Historical Summary of Ferney by Gloria Banting


P. O'Kelly - Original photograph Maryborough Wide Bay & Burnett Historical Society Inc (from Loyau’s book)  

Ferney is a locality within the 4650 postcode which runs roughly from Five Mile Road to Owanyilla along the Mary River.  One hundred and fifty years ago, Ferney was the name of a sugar plantation owned by Peter O’Kelly, who had arrived in Brisbane from Ireland in 1861. Soon after arrival, he received a job offer from surveyor Cecil Hugh Colquhoun, who was travelling to Maryborough to commence surveying the new Agricultural Reserve.  When the subdivided land was made available for selection, O’Kelly chose three riverfront blocks with a total area of 150 acres, naming it after the estate of the French philosopher, Voltaire. He gradually purchased surrounding farms until he owned 600 acres.

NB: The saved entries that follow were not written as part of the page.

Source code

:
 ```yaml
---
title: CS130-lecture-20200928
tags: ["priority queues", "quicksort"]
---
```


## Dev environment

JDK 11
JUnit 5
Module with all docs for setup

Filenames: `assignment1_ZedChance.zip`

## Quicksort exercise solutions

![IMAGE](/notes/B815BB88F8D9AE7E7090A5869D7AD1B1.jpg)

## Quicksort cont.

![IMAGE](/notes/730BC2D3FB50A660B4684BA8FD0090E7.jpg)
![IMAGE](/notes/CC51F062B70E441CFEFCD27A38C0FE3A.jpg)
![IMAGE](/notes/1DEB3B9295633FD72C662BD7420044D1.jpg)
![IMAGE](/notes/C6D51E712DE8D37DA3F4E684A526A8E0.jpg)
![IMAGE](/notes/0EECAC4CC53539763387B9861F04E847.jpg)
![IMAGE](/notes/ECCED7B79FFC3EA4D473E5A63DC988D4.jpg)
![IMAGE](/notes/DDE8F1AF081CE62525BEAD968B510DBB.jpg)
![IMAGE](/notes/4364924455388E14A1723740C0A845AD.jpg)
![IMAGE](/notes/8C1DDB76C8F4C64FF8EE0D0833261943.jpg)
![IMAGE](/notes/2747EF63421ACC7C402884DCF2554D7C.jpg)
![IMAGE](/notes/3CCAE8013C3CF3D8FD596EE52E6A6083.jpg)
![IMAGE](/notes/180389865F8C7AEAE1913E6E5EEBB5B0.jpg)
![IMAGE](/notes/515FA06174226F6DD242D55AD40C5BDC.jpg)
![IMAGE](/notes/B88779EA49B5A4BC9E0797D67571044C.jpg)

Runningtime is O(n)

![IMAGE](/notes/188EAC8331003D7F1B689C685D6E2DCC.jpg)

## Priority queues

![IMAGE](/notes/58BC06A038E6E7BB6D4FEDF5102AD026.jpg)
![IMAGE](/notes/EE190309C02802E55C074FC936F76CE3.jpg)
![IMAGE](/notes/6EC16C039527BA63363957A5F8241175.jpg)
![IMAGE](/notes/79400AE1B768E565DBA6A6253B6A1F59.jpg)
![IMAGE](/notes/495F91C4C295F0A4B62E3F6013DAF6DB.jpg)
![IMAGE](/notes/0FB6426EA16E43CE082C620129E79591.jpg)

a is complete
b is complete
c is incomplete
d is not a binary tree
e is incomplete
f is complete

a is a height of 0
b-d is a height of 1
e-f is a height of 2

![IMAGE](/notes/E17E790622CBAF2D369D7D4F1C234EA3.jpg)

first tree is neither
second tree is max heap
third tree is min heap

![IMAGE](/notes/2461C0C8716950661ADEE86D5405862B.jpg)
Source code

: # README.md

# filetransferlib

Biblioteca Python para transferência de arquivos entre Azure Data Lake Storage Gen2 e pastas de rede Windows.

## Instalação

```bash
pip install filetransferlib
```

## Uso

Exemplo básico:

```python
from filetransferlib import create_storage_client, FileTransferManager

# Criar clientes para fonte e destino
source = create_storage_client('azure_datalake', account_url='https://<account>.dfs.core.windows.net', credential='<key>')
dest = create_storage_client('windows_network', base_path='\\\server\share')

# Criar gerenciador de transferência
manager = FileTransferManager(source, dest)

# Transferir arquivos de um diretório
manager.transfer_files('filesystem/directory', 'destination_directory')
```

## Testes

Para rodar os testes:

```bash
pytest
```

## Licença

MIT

In the early years he endured thefts by the local Aborigines, and also damage to his original shack and cane crop from floods. Marrying in 1873, he built a proper house for his new bride which was first described in a newspaper article in 1878. Ferney homestead still stands at the end of River Road, and is believed to be one of only two original plantation homesteads on their original sites – the other being Rosehill built by John Eaton.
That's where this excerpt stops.